Ireland and USA are famliar foes at the Champions Challenge 1
Ireland and USA are famliar foes at the Champions Challenge 1
(Photo: Adrian Boehm)
Dublin will play host to the Champions Challenge I for the second successive year after a spectacular event in 2011 ended with Japan just edging out USA, coming from behind to claim a thrilling 3-2 victory.

Five of the cast list are back once again, both in search of world ranking points and trying to uncover new talents in the wake of the Olympic cycle.

Indeed, four of the nations come into the competition just six weeks after their involvement in London with Australia the marquee name in the field.

Eleven of their Hockeyroos from the Games are back in situ after an impressive showing in August. They finished fifth but were aggrieved not to go further, losing one match (1-0 to New Zealand on day one) and conceding just two goals in six games as they appear to be quickly re-emerging after a couple of slump years saw them drop to this level.

In the initial group, they have been paired against a rapidly improving Belgium who ended their first Olympics in 11th place, India and Wales.

The latter were named as the eighth tournament entrant in the wake of Spain’s decision not to send a team to Dublin. The world number 27 side will be the tournament low-ranks but will appreciate a rare chance to test themselves against sides of this calibre.

For India, the experienced midfielder Ritu Rani will lead the 12th ranked side while defender Kirandeep Kaur will be vice-captain in the team’s maiden assignment under Chief Coach Neil Hawgood.

Otherwise, the squad draws heavily on youth with no less than seven of the selected players being part of the India team that claimed the silver medal at the recent Junior Women’s Asia Cup.

Australia have 11 of their Olympic panel available again and look to be the team to beat. Among the newcomers, Adam Commens elevates development squad players Jordyn Holzberger and Karri McMahon.

It is a recurring theme for many of the sides in the competition. In Group B, for the host nation, interim coach Denis Pritchard has included the uncapped Brenda Flannery as well as five other players from UCD’s student club with Katie Mullan and Nicola Gray also stepping up from the U-21s.

Ireland are the third lowest ranked side in the competition, ahead of Wales, and face a tough opening series as they meet Olympic sides South Africa and the USA as well as bogey side Scotland.

South Africa line-up without six familiar faces who boast a combined caps total of 1,000 test matches notched on their hockey sticks. World record goalscorer Pietie Coetzee – who set the record in Dublin a year ago – along with fellow triple Olympians Kate Woods and Jen Wilson, double Olympians Mariette Rix and Kathleen Taylor plus Dirkie Chamberlain will not be in Dublin as they send a youthful side to the competition.

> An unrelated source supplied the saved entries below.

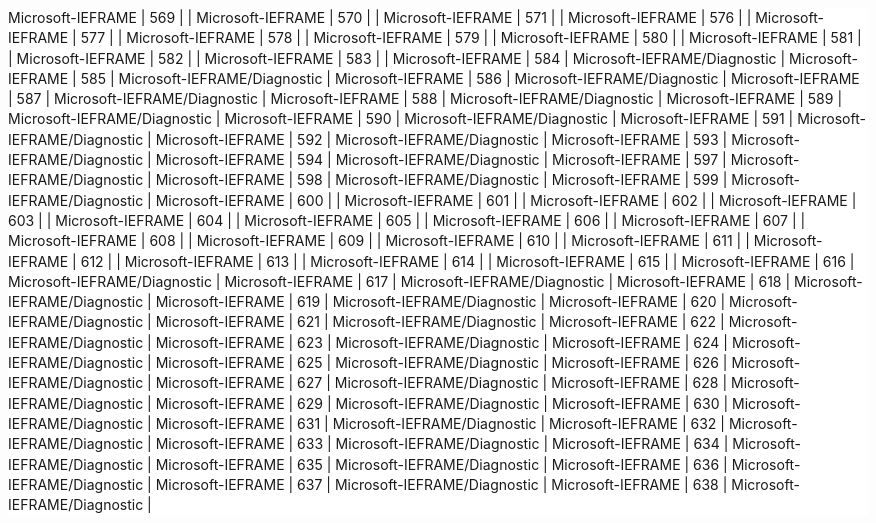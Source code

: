 Microsoft-IEFRAME  |  569       |                                |
Microsoft-IEFRAME  |  570       |                                |
Microsoft-IEFRAME  |  571       |                                |
Microsoft-IEFRAME  |  576       |                                |
Microsoft-IEFRAME  |  577       |                                |
Microsoft-IEFRAME  |  578       |                                |
Microsoft-IEFRAME  |  579       |                                |
Microsoft-IEFRAME  |  580       |                                |
Microsoft-IEFRAME  |  581       |                                |
Microsoft-IEFRAME  |  582       |                                |
Microsoft-IEFRAME  |  583       |                                |
Microsoft-IEFRAME  |  584       |  Microsoft-IEFRAME/Diagnostic  |
Microsoft-IEFRAME  |  585       |  Microsoft-IEFRAME/Diagnostic  |
Microsoft-IEFRAME  |  586       |  Microsoft-IEFRAME/Diagnostic  |
Microsoft-IEFRAME  |  587       |  Microsoft-IEFRAME/Diagnostic  |
Microsoft-IEFRAME  |  588       |  Microsoft-IEFRAME/Diagnostic  |
Microsoft-IEFRAME  |  589       |  Microsoft-IEFRAME/Diagnostic  |
Microsoft-IEFRAME  |  590       |  Microsoft-IEFRAME/Diagnostic  |
Microsoft-IEFRAME  |  591       |  Microsoft-IEFRAME/Diagnostic  |
Microsoft-IEFRAME  |  592       |  Microsoft-IEFRAME/Diagnostic  |
Microsoft-IEFRAME  |  593       |  Microsoft-IEFRAME/Diagnostic  |
Microsoft-IEFRAME  |  594       |  Microsoft-IEFRAME/Diagnostic  |
Microsoft-IEFRAME  |  597       |  Microsoft-IEFRAME/Diagnostic  |
Microsoft-IEFRAME  |  598       |  Microsoft-IEFRAME/Diagnostic  |
Microsoft-IEFRAME  |  599       |  Microsoft-IEFRAME/Diagnostic  |
Microsoft-IEFRAME  |  600       |                                |
Microsoft-IEFRAME  |  601       |                                |
Microsoft-IEFRAME  |  602       |                                |
Microsoft-IEFRAME  |  603       |                                |
Microsoft-IEFRAME  |  604       |                                |
Microsoft-IEFRAME  |  605       |                                |
Microsoft-IEFRAME  |  606       |                                |
Microsoft-IEFRAME  |  607       |                                |
Microsoft-IEFRAME  |  608       |                                |
Microsoft-IEFRAME  |  609       |                                |
Microsoft-IEFRAME  |  610       |                                |
Microsoft-IEFRAME  |  611       |                                |
Microsoft-IEFRAME  |  612       |                                |
Microsoft-IEFRAME  |  613       |                                |
Microsoft-IEFRAME  |  614       |                                |
Microsoft-IEFRAME  |  615       |                                |
Microsoft-IEFRAME  |  616       |  Microsoft-IEFRAME/Diagnostic  |
Microsoft-IEFRAME  |  617       |  Microsoft-IEFRAME/Diagnostic  |
Microsoft-IEFRAME  |  618       |  Microsoft-IEFRAME/Diagnostic  |
Microsoft-IEFRAME  |  619       |  Microsoft-IEFRAME/Diagnostic  |
Microsoft-IEFRAME  |  620       |  Microsoft-IEFRAME/Diagnostic  |
Microsoft-IEFRAME  |  621       |  Microsoft-IEFRAME/Diagnostic  |
Microsoft-IEFRAME  |  622       |  Microsoft-IEFRAME/Diagnostic  |
Microsoft-IEFRAME  |  623       |  Microsoft-IEFRAME/Diagnostic  |
Microsoft-IEFRAME  |  624       |  Microsoft-IEFRAME/Diagnostic  |
Microsoft-IEFRAME  |  625       |  Microsoft-IEFRAME/Diagnostic  |
Microsoft-IEFRAME  |  626       |  Microsoft-IEFRAME/Diagnostic  |
Microsoft-IEFRAME  |  627       |  Microsoft-IEFRAME/Diagnostic  |
Microsoft-IEFRAME  |  628       |  Microsoft-IEFRAME/Diagnostic  |
Microsoft-IEFRAME  |  629       |  Microsoft-IEFRAME/Diagnostic  |
Microsoft-IEFRAME  |  630       |  Microsoft-IEFRAME/Diagnostic  |
Microsoft-IEFRAME  |  631       |  Microsoft-IEFRAME/Diagnostic  |
Microsoft-IEFRAME  |  632       |  Microsoft-IEFRAME/Diagnostic  |
Microsoft-IEFRAME  |  633       |  Microsoft-IEFRAME/Diagnostic  |
Microsoft-IEFRAME  |  634       |  Microsoft-IEFRAME/Diagnostic  |
Microsoft-IEFRAME  |  635       |  Microsoft-IEFRAME/Diagnostic  |
Microsoft-IEFRAME  |  636       |  Microsoft-IEFRAME/Diagnostic  |
Microsoft-IEFRAME  |  637       |  Microsoft-IEFRAME/Diagnostic  |
Microsoft-IEFRAME  |  638       |  Microsoft-IEFRAME/Diagnostic  |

Four newcomers will make their USA debut as the timing of the competition in the middle of the collegiate season necessitate an overhaul of their panel from the Olympics.

Stephanie Fee and Alesha Widdall earned their places after standout performances at the 2012 Women’s national championship while Meghan Beamesderfer and Rayell Heistand are part of the development squad.

Head Coach Lee Bodimeade has selected 8 of the 16 players that competed at the London Olympics to the Champions Challenge 1 Team.

“Unfortunately the timing of this tournament is inconvenient as it falls in the middle of the collegiate season,” said Bodimeade.

“We will be missing some key, quality players, but we have a strong talent pool with players like Megan, Stephanie, Alesha and Rayell who will have the opportunity to step up and gain experience at the international level.”

Scotland, meanwhile, will hope they can once again go against the world ranking grain following their 2011 bronze medal in the competition.

Those initial group battles will see the side battle it out for a good pool placing and a potentially easier quarter-final date as the competition keeps the same format of the previous edition.

It means no side is eliminated after the first series of three games prior to the all-important knock-out games, a method that will now be used at Champions Trophy level.

It ensures three days of dramatic action, culminating with semi-finals and finals on the second weekend of the competition with everything to play for.